• Supplied data
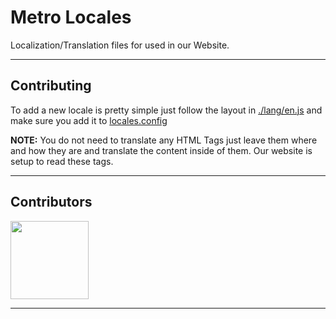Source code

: # Metro Locales
Localization/Translation files for used in our Website.

---

## Contributing
To add a new locale is pretty simple just follow the layout in [./lang/en.js](./lang/en.js) and make sure you add it to [locales.config](./locales.config.js)

__**NOTE:**__ You do not need to translate any HTML Tags just leave them where and how they are and translate the content inside of them. Our website is setup to read these tags.

---

## Contributors
<a href="https://github.com/MetroReviews/Locales/graphs/contributors">
  <img width="125" height="125" src="https://contrib.rocks/image?repo=MetroReviews/Locales" />
</a>

---

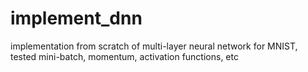 # implement_dnn
implementation from scratch of multi-layer neural network for MNIST, tested mini-batch, momentum, activation functions, etc
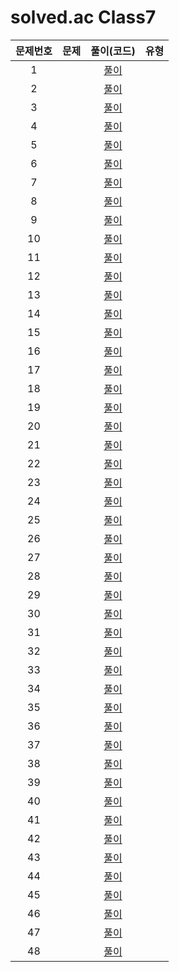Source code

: # solved.ac Class7

| 문제번호 |  문제  | 풀이(코드) | 유형 |    
|  :---:  | :---: |   :---:  |   :---:  |    
| 1  | []() | [풀이]() |  |    
| 2  | []() | [풀이]() |  |    
| 3  | []() | [풀이]() |  |    
| 4  | []() | [풀이]() |  |    
| 5  | []() | [풀이]() |  |    
| 6  | []() | [풀이]() |  |    
| 7  | []() | [풀이]() |  |    
| 8  | []() | [풀이]() |  |    
| 9  | []() | [풀이]() |  |    
| 10  | []() | [풀이]() |  |    
| 11  | []() | [풀이]() |  |    
| 12  | []() | [풀이]() |  |    
| 13  | []() | [풀이]() |  |    
| 14  | []() | [풀이]() |  |    
| 15  | []() | [풀이]() |  |    
| 16  | []() | [풀이]() |  |    
| 17  | []() | [풀이]() |  |    
| 18  | []() | [풀이]() |  |    
| 19  | []() | [풀이]() |  |    
| 20  | []() | [풀이]() |  |    
| 21  | []() | [풀이]() |  |    
| 22  | []() | [풀이]() |  |    
| 23  | []() | [풀이]() |  |    
| 24  | []() | [풀이]() |  |    
| 25  | []() | [풀이]() |  |    
| 26  | []() | [풀이]() |  |    
| 27  | []() | [풀이]() |  |    
| 28  | []() | [풀이]() |  |    
| 29  | []() | [풀이]() |  |    
| 30  | []() | [풀이]() |  |    
| 31  | []() | [풀이]() |  |    
| 32  | []() | [풀이]() |  |    
| 33  | []() | [풀이]() |  |    
| 34  | []() | [풀이]() |  |    
| 35  | []() | [풀이]() |  |    
| 36  | []() | [풀이]() |  |    
| 37  | []() | [풀이]() |  |    
| 38  | []() | [풀이]() |  |    
| 39  | []() | [풀이]() |  |    
| 40  | []() | [풀이]() |  |    
| 41  | []() | [풀이]() |  |    
| 42  | []() | [풀이]() |  |    
| 43  | []() | [풀이]() |  |    
| 44  | []() | [풀이]() |  |    
| 45  | []() | [풀이]() |  |    
| 46  | []() | [풀이]() |  |    
| 47  | []() | [풀이]() |  |    
| 48  | []() | [풀이]() |  |    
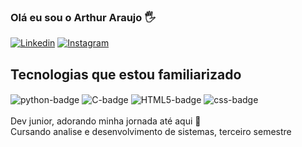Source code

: ### Olá eu sou o Arthur Araujo 🖐️
[![Linkedin](https://img.shields.io/badge/LinkedIn-0077B5?style=for-the-badge&logo=linkedin&logoColor=white)](https://www.linkedin.com/in/arthur-araujo-gomes-4b6959211/)
[![Instagram](	https://img.shields.io/badge/Instagram-E4405F?style=for-the-badge&logo=instagram&logoColor=white)](https://www.instagram.com/arthuritos_ag/)

## Tecnologias que estou familiarizado
<div style="display: inline_block">
  <img align="center" src="https://img.shields.io/badge/Python-14354C?style=for-the-badge&logo=python&logoColor=white" alt="python-badge">
  <img align="center" src="https://img.shields.io/badge/C-00599C?style=for-the-badge&logo=c&logoColor=white" alt="C-badge">
  <img align="center" src="https://img.shields.io/badge/HTML5-E34F26?style=for-the-badge&logo=html5&logoColor=white" alt="HTML5-badge">
  <img align="center" src="https://img.shields.io/badge/CSS-239120?&style=for-the-badge&logo=css3&logoColor=white" alt="css-badge">
</div>
<br>
Dev junior, adorando minha jornada até aqui 🤩
<br>
Cursando analise e desenvolvimento de sistemas, terceiro semestre


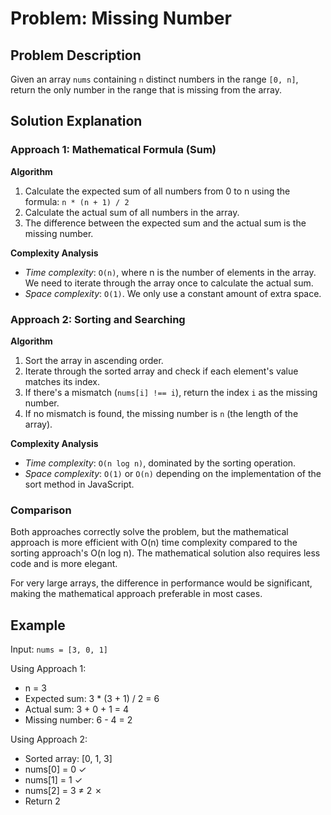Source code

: # Problem: Missing Number

## Problem Description

Given an array `nums` containing `n` distinct numbers in the range `[0, n]`, return the only number in the range that is missing from the array.

## Solution Explanation

### Approach 1: Mathematical Formula (Sum)

**Algorithm**

1. Calculate the expected sum of all numbers from 0 to n using the formula: `n * (n + 1) / 2`
2. Calculate the actual sum of all numbers in the array.
3. The difference between the expected sum and the actual sum is the missing number.

**Complexity Analysis**

- _Time complexity_: `O(n)`, where n is the number of elements in the array. We need to iterate through the array once to calculate the actual sum.
- _Space complexity_: `O(1)`. We only use a constant amount of extra space.

### Approach 2: Sorting and Searching

**Algorithm**

1. Sort the array in ascending order.
2. Iterate through the sorted array and check if each element's value matches its index.
3. If there's a mismatch (`nums[i] !== i`), return the index `i` as the missing number.
4. If no mismatch is found, the missing number is `n` (the length of the array).

**Complexity Analysis**

- _Time complexity_: `O(n log n)`, dominated by the sorting operation.
- _Space complexity_: `O(1)` or `O(n)` depending on the implementation of the sort method in JavaScript.

### Comparison

Both approaches correctly solve the problem, but the mathematical approach is more efficient with O(n) time complexity compared to the sorting approach's O(n log n). The mathematical solution also requires less code and is more elegant.

For very large arrays, the difference in performance would be significant, making the mathematical approach preferable in most cases.

## Example

Input: `nums = [3, 0, 1]`

Using Approach 1:

- n = 3
- Expected sum: 3 \* (3 + 1) / 2 = 6
- Actual sum: 3 + 0 + 1 = 4
- Missing number: 6 - 4 = 2

Using Approach 2:

- Sorted array: [0, 1, 3]
- nums[0] = 0 ✓
- nums[1] = 1 ✓
- nums[2] = 3 ≠ 2 ✗
- Return 2
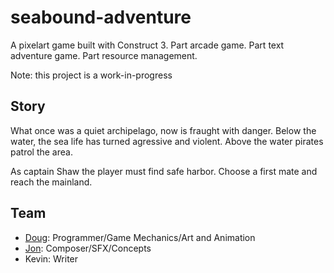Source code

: # seabound-adventure
A pixelart game built with Construct 3. Part arcade game. Part text adventure game. Part resource management. 

Note: this project is a work-in-progress

## Story
What once was a quiet archipelago, now is fraught with danger. Below the water, the sea life has turned agressive and violent. Above the water pirates patrol the area.

As captain Shaw the player must find safe harbor. Choose a first mate and reach the mainland. 

## Team
- [Doug](https://github.com/daleinen7): Programmer/Game Mechanics/Art and Animation
- [Jon](https://lowswans.bandcamp.com/): Composer/SFX/Concepts
- Kevin: Writer
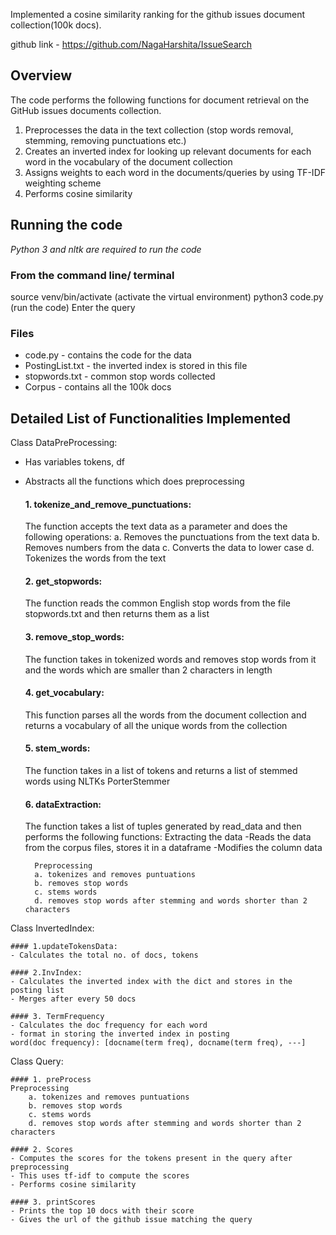 Implemented a cosine similarity ranking for the github issues document collection(100k docs).

github link - https://github.com/NagaHarshita/IssueSearch

## Overview
The code performs the following functions for document retrieval on the GitHub issues documents collection. 
1. Preprocesses the data in the text collection (stop words removal, stemming, removing punctuations etc.)
2. Creates an inverted index for looking up relevant documents for each word in the vocabulary of the document collection
3. Assigns weights to each word in the documents/queries by using TF-IDF weighting scheme
4. Performs cosine similarity 

## Running the code  
*Python 3 and nltk are required to run the code*

### From the command line/ terminal
source venv/bin/activate (activate the virtual environment)
python3 code.py (run the code)
Enter the query 

### Files 
* code.py - contains the code for the data 
* PostingList.txt - the inverted index is stored in this file 
* stopwords.txt - common stop words collected 
* Corpus - contains all the 100k docs 


## Detailed List of Functionalities Implemented

Class DataPreProcessing: 
- Has variables tokens, df 
- Abstracts all the functions which does preprocessing 

    #### 1. tokenize_and_remove_punctuations:
    The function accepts the text data as a parameter and does the following operations:
    a. Removes the punctuations from the text data
    b. Removes numbers from the data
    c. Converts the data to lower case
    d. Tokenizes the words from the text 

    #### 2. get_stopwords: 
    The function reads the common English stop words from the file stopwords.txt and then returns them as a list

    #### 3. remove_stop_words: 
    The function takes in tokenized words and removes stop words from it and the words which are smaller than 2 characters in length

    #### 4. get_vocabulary: 
    This function parses all the words from the document collection and returns a vocabulary of all the unique words from the collection

    #### 5. stem_words: 
    The function takes in a list of tokens and returns a list of stemmed words using NLTKs PorterStemmer

    #### 6. dataExtraction:
    The function takes a list of tuples generated by read_data and then performs the following functions:
        Extracting the data 
        -Reads the data from the corpus files, stores it in a dataframe 
        -Modifies the column data 

        Preprocessing 
        a. tokenizes and removes puntuations
        b. removes stop words
        c. stems words
        d. removes stop words after stemming and words shorter than 2 characters

Class InvertedIndex:

    #### 1.updateTokensData:
    - Calculates the total no. of docs, tokens 

    #### 2.InvIndex:
    - Calculates the inverted index with the dict and stores in the posting list 
    - Merges after every 50 docs 

    #### 3. TermFrequency
    - Calculates the doc frequency for each word 
    - format in storing the inverted index in posting 
    word(doc frequency): [docname(term freq), docname(term freq), ---]
 
Class Query:

    #### 1. preProcess
    Preprocessing 
        a. tokenizes and removes puntuations
        b. removes stop words
        c. stems words
        d. removes stop words after stemming and words shorter than 2 characters

    #### 2. Scores
    - Computes the scores for the tokens present in the query after preprocessing 
    - This uses tf-idf to compute the scores 
    - Performs cosine similarity 

    #### 3. printScores
    - Prints the top 10 docs with their score 
    - Gives the url of the github issue matching the query 
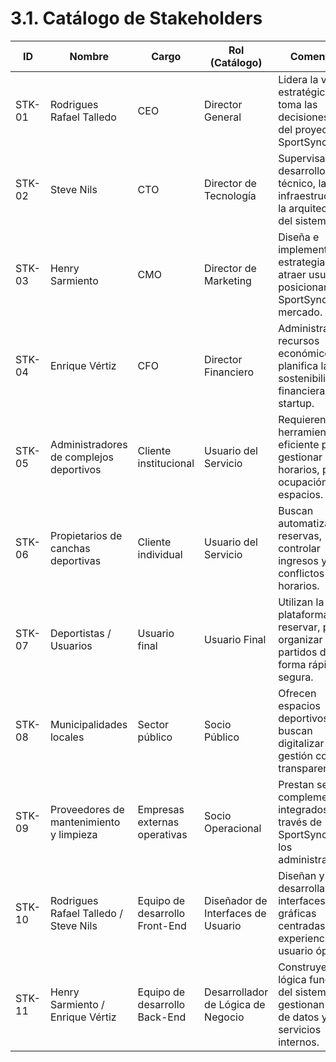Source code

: # 3.1. Catálogo de Stakeholders


| ID       | Nombre                                        | Cargo                          | Rol (Catálogo)                   | Comentario                                                                                   |
|----------|-----------------------------------------------|--------------------------------|----------------------------------|----------------------------------------------------------------------------------------------|
| STK-01   | Rodrigues Rafael Talledo                      | CEO                            | Director General                 | Lidera la visión estratégica y toma las decisiones clave del proyecto SportSync.             |
| STK-02   | Steve Nils                                    | CTO                            | Director de Tecnología           | Supervisa el desarrollo técnico, la infraestructura y la arquitectura del sistema.           |
| STK-03   | Henry Sarmiento                               | CMO                            | Director de Marketing            | Diseña e implementa estrategias para atraer usuarios y posicionar SportSync en el mercado.   |
| STK-04   | Enrique Vértiz                                | CFO                            | Director Financiero              | Administra los recursos económicos y planifica la sostenibilidad financiera de la startup.   |
| STK-05   | Administradores de complejos deportivos       | Cliente institucional          | Usuario del Servicio             | Requieren una herramienta eficiente para gestionar horarios, pagos y ocupación de espacios.  |
| STK-06   | Propietarios de canchas deportivas            | Cliente individual             | Usuario del Servicio             | Buscan automatizar reservas, controlar ingresos y evitar conflictos de horarios.             |
| STK-07   | Deportistas / Usuarios                        | Usuario final                  | Usuario Final                    | Utilizan la plataforma para reservar, pagar y organizar partidos de forma rápida y segura.   |
| STK-08   | Municipalidades locales                       | Sector público                 | Socio Público                    | Ofrecen espacios deportivos y buscan digitalizar su gestión con transparencia.               |
| STK-09   | Proveedores de mantenimiento y limpieza       | Empresas externas operativas   | Socio Operacional                | Prestan servicios complementarios integrados a través de SportSync para los administradores. |
| STK-10   | Rodrigues Rafael Talledo / Steve Nils         | Equipo de desarrollo Front-End | Diseñador de Interfaces de Usuario | Diseñan y desarrollan las interfaces gráficas centradas en una experiencia de usuario óptima.|
| STK-11   | Henry Sarmiento / Enrique Vértiz              | Equipo de desarrollo Back-End  | Desarrollador de Lógica de Negocio | Construyen la lógica funcional del sistema, gestionan bases de datos y servicios internos.  |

• Exercise
Report each line of the entries where the word "espacios" occurs.

• Task answer
| STK-05   | Administradores de complejos deportivos       | Cliente institucional          | Usuario del Servicio             | Requieren una herramienta eficiente para gestionar horarios, pagos y ocupación de espacios.  |
| STK-08   | Municipalidades locales                       | Sector público                 | Socio Público                    | Ofrecen espacios deportivos y buscan digitalizar su gestión con transparencia.               |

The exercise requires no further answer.